(Extracted data):
>>>>>

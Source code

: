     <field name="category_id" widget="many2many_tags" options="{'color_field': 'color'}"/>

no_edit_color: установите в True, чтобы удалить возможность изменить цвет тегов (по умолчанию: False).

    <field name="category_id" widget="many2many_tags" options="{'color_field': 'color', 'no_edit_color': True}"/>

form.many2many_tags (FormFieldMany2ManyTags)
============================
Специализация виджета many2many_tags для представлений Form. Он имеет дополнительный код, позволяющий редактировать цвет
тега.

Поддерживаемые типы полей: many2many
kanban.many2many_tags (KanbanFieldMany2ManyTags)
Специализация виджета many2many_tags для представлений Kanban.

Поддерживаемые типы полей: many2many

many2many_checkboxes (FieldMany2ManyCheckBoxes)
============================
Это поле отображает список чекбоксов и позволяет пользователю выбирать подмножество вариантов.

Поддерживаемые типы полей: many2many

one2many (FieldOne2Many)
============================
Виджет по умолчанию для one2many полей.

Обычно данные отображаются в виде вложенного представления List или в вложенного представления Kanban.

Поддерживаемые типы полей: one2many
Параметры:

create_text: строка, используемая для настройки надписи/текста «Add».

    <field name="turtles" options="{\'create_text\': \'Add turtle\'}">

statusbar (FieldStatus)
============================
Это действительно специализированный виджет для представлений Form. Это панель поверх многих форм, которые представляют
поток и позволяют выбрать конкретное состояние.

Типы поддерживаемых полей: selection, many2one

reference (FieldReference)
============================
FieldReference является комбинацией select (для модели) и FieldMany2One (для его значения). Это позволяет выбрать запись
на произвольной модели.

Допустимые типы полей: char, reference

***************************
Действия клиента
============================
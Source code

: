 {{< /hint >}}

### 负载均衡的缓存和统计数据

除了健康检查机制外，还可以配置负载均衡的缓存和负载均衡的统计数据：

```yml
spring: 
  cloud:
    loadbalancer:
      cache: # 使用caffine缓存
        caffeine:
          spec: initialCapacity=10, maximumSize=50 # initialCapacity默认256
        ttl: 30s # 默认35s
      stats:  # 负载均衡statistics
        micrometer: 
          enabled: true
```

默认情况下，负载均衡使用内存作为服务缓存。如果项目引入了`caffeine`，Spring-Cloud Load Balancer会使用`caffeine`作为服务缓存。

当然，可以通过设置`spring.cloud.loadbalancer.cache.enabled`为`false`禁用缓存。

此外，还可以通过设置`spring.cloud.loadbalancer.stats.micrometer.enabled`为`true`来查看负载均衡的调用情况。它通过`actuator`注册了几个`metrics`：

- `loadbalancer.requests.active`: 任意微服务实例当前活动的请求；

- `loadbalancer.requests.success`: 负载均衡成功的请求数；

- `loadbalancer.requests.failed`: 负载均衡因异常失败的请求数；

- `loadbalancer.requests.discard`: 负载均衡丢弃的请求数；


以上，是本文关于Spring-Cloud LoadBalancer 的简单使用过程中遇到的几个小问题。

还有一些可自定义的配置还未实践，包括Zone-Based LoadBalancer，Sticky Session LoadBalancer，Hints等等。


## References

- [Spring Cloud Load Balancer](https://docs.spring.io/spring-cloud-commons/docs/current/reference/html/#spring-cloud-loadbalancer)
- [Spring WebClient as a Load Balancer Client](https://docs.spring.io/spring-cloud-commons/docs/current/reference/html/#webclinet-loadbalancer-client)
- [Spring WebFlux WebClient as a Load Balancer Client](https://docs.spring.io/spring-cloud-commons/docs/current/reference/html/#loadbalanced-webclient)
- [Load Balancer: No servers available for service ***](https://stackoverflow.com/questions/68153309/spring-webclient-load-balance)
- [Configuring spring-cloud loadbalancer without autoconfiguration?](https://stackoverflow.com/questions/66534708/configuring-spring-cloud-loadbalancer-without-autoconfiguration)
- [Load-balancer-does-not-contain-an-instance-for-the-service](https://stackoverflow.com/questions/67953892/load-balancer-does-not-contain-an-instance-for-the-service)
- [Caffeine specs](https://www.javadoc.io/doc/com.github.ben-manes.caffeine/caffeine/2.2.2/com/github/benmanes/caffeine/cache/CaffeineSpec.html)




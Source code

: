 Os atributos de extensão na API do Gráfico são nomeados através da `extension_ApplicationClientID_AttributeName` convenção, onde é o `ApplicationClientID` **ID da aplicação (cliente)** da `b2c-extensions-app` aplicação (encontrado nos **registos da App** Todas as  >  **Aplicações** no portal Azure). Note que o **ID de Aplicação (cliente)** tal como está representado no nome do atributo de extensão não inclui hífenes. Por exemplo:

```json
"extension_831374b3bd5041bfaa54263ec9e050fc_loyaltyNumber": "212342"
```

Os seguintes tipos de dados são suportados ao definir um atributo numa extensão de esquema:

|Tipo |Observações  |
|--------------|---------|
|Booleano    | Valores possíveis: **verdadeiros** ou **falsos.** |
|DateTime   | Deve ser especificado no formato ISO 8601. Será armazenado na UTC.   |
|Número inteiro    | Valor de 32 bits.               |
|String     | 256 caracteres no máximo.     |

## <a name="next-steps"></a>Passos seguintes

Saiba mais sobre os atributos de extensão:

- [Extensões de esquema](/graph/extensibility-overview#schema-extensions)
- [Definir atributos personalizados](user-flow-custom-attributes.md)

<<<<<

(Problem description): An accurate, complete transcription of the records above is needed.

(Reply):
Source code

:     <field name="category_id" widget="many2many_tags" options="{'color_field': 'color'}"/>

no_edit_color: установите в True, чтобы удалить возможность изменить цвет тегов (по умолчанию: False).

    <field name="category_id" widget="many2many_tags" options="{'color_field': 'color', 'no_edit_color': True}"/>

form.many2many_tags (FormFieldMany2ManyTags)
============================
Специализация виджета many2many_tags для представлений Form. Он имеет дополнительный код, позволяющий редактировать цвет
тега.

Поддерживаемые типы полей: many2many
kanban.many2many_tags (KanbanFieldMany2ManyTags)
Специализация виджета many2many_tags для представлений Kanban.

Поддерживаемые типы полей: many2many

many2many_checkboxes (FieldMany2ManyCheckBoxes)
============================
Это поле отображает список чекбоксов и позволяет пользователю выбирать подмножество вариантов.

Поддерживаемые типы полей: many2many

one2many (FieldOne2Many)
============================
Виджет по умолчанию для one2many полей.

Обычно данные отображаются в виде вложенного представления List или в вложенного представления Kanban.

Поддерживаемые типы полей: one2many
Параметры:

create_text: строка, используемая для настройки надписи/текста «Add».

    <field name="turtles" options="{\'create_text\': \'Add turtle\'}">

statusbar (FieldStatus)
============================
Это действительно специализированный виджет для представлений Form. Это панель поверх многих форм, которые представляют
поток и позволяют выбрать конкретное состояние.

Типы поддерживаемых полей: selection, many2one

reference (FieldReference)
============================
FieldReference является комбинацией select (для модели) и FieldMany2One (для его значения). Это позволяет выбрать запись
на произвольной модели.

Допустимые типы полей: char, reference

***************************
Действия клиента
============================
Source code

: {{< /hint >}}

### 负载均衡的缓存和统计数据

除了健康检查机制外，还可以配置负载均衡的缓存和负载均衡的统计数据：

```yml
spring: 
  cloud:
    loadbalancer:
      cache: # 使用caffine缓存
        caffeine:
          spec: initialCapacity=10, maximumSize=50 # initialCapacity默认256
        ttl: 30s # 默认35s
      stats:  # 负载均衡statistics
        micrometer: 
          enabled: true
```

默认情况下，负载均衡使用内存作为服务缓存。如果项目引入了`caffeine`，Spring-Cloud Load Balancer会使用`caffeine`作为服务缓存。

当然，可以通过设置`spring.cloud.loadbalancer.cache.enabled`为`false`禁用缓存。

此外，还可以通过设置`spring.cloud.loadbalancer.stats.micrometer.enabled`为`true`来查看负载均衡的调用情况。它通过`actuator`注册了几个`metrics`：

- `loadbalancer.requests.active`: 任意微服务实例当前活动的请求；

- `loadbalancer.requests.success`: 负载均衡成功的请求数；

- `loadbalancer.requests.failed`: 负载均衡因异常失败的请求数；

- `loadbalancer.requests.discard`: 负载均衡丢弃的请求数；


以上，是本文关于Spring-Cloud LoadBalancer 的简单使用过程中遇到的几个小问题。

还有一些可自定义的配置还未实践，包括Zone-Based LoadBalancer，Sticky Session LoadBalancer，Hints等等。


## References

- [Spring Cloud Load Balancer](https://docs.spring.io/spring-cloud-commons/docs/current/reference/html/#spring-cloud-loadbalancer)
- [Spring WebClient as a Load Balancer Client](https://docs.spring.io/spring-cloud-commons/docs/current/reference/html/#webclinet-loadbalancer-client)
- [Spring WebFlux WebClient as a Load Balancer Client](https://docs.spring.io/spring-cloud-commons/docs/current/reference/html/#loadbalanced-webclient)
- [Load Balancer: No servers available for service ***](https://stackoverflow.com/questions/68153309/spring-webclient-load-balance)
- [Configuring spring-cloud loadbalancer without autoconfiguration?](https://stackoverflow.com/questions/66534708/configuring-spring-cloud-loadbalancer-without-autoconfiguration)
- [Load-balancer-does-not-contain-an-instance-for-the-service](https://stackoverflow.com/questions/67953892/load-balancer-does-not-contain-an-instance-for-the-service)
- [Caffeine specs](https://www.javadoc.io/doc/com.github.ben-manes.caffeine/caffeine/2.2.2/com/github/benmanes/caffeine/cache/CaffeineSpec.html)




Source code

: Os atributos de extensão na API do Gráfico são nomeados através da `extension_ApplicationClientID_AttributeName` convenção, onde é o `ApplicationClientID` **ID da aplicação (cliente)** da `b2c-extensions-app` aplicação (encontrado nos **registos da App** Todas as  >  **Aplicações** no portal Azure). Note que o **ID de Aplicação (cliente)** tal como está representado no nome do atributo de extensão não inclui hífenes. Por exemplo:

```json
"extension_831374b3bd5041bfaa54263ec9e050fc_loyaltyNumber": "212342"
```

Os seguintes tipos de dados são suportados ao definir um atributo numa extensão de esquema:

|Tipo |Observações  |
|--------------|---------|
|Booleano    | Valores possíveis: **verdadeiros** ou **falsos.** |
|DateTime   | Deve ser especificado no formato ISO 8601. Será armazenado na UTC.   |
|Número inteiro    | Valor de 32 bits.               |
|String     | 256 caracteres no máximo.     |

## <a name="next-steps"></a>Passos seguintes

Saiba mais sobre os atributos de extensão:

- [Extensões de esquema](/graph/extensibility-overview#schema-extensions)
- [Definir atributos personalizados](user-flow-custom-attributes.md)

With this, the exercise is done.